Pictures paired with source code:
━━━
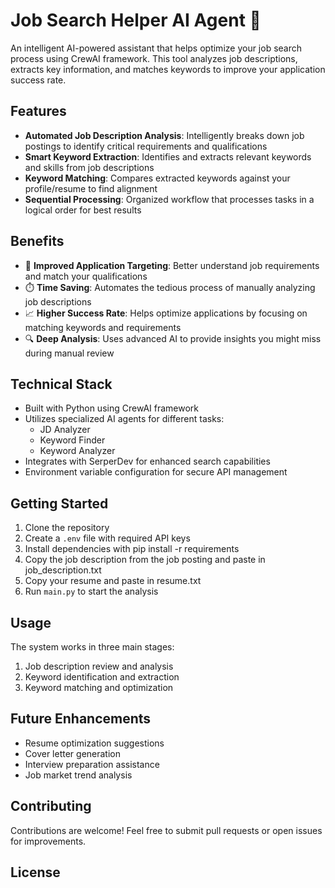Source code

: # Job Search Helper AI Agent 🤖

An intelligent AI-powered assistant that helps optimize your job search process using CrewAI framework. This tool analyzes job descriptions, extracts key information, and matches keywords to improve your application success rate.

## Features

- **Automated Job Description Analysis**: Intelligently breaks down job postings to identify critical requirements and qualifications
- **Smart Keyword Extraction**: Identifies and extracts relevant keywords and skills from job descriptions
- **Keyword Matching**: Compares extracted keywords against your profile/resume to find alignment
- **Sequential Processing**: Organized workflow that processes tasks in a logical order for best results

## Benefits

- 🎯 **Improved Application Targeting**: Better understand job requirements and match your qualifications
- ⏱️ **Time Saving**: Automates the tedious process of manually analyzing job descriptions
- 📈 **Higher Success Rate**: Helps optimize applications by focusing on matching keywords and requirements
- 🔍 **Deep Analysis**: Uses advanced AI to provide insights you might miss during manual review

## Technical Stack

- Built with Python using CrewAI framework
- Utilizes specialized AI agents for different tasks:
  - JD Analyzer
  - Keyword Finder
  - Keyword Analyzer
- Integrates with SerperDev for enhanced search capabilities
- Environment variable configuration for secure API management

## Getting Started

1. Clone the repository
2. Create a `.env` file with required API keys
3. Install dependencies with pip install -r requirements
4. Copy the job description from the job posting and paste in job_description.txt
5. Copy your resume and paste in resume.txt
6. Run `main.py` to start the analysis

## Usage

The system works in three main stages:
1. Job description review and analysis
2. Keyword identification and extraction
3. Keyword matching and optimization

## Future Enhancements

- Resume optimization suggestions
- Cover letter generation
- Interview preparation assistance
- Job market trend analysis

## Contributing

Contributions are welcome! Feel free to submit pull requests or open issues for improvements.

## License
━━━
Leave the pictures out, then print every entry exactly as it reads.

COMPLETED TASK:
Source code

: # Job Search Helper AI Agent 🤖

An intelligent AI-powered assistant that helps optimize your job search process using CrewAI framework. This tool analyzes job descriptions, extracts key information, and matches keywords to improve your application success rate.

## Features

- **Automated Job Description Analysis**: Intelligently breaks down job postings to identify critical requirements and qualifications
- **Smart Keyword Extraction**: Identifies and extracts relevant keywords and skills from job descriptions
- **Keyword Matching**: Compares extracted keywords against your profile/resume to find alignment
- **Sequential Processing**: Organized workflow that processes tasks in a logical order for best results

## Benefits

- 🎯 **Improved Application Targeting**: Better understand job requirements and match your qualifications
- ⏱️ **Time Saving**: Automates the tedious process of manually analyzing job descriptions
- 📈 **Higher Success Rate**: Helps optimize applications by focusing on matching keywords and requirements
- 🔍 **Deep Analysis**: Uses advanced AI to provide insights you might miss during manual review

## Technical Stack

- Built with Python using CrewAI framework
- Utilizes specialized AI agents for different tasks:
  - JD Analyzer
  - Keyword Finder
  - Keyword Analyzer
- Integrates with SerperDev for enhanced search capabilities
- Environment variable configuration for secure API management

## Getting Started

1. Clone the repository
2. Create a `.env` file with required API keys
3. Install dependencies with pip install -r requirements
4. Copy the job description from the job posting and paste in job_description.txt
5. Copy your resume and paste in resume.txt
6. Run `main.py` to start the analysis

## Usage

The system works in three main stages:
1. Job description review and analysis
2. Keyword identification and extraction
3. Keyword matching and optimization

## Future Enhancements

- Resume optimization suggestions
- Cover letter generation
- Interview preparation assistance
- Job market trend analysis

## Contributing

Contributions are welcome! Feel free to submit pull requests or open issues for improvements.

## License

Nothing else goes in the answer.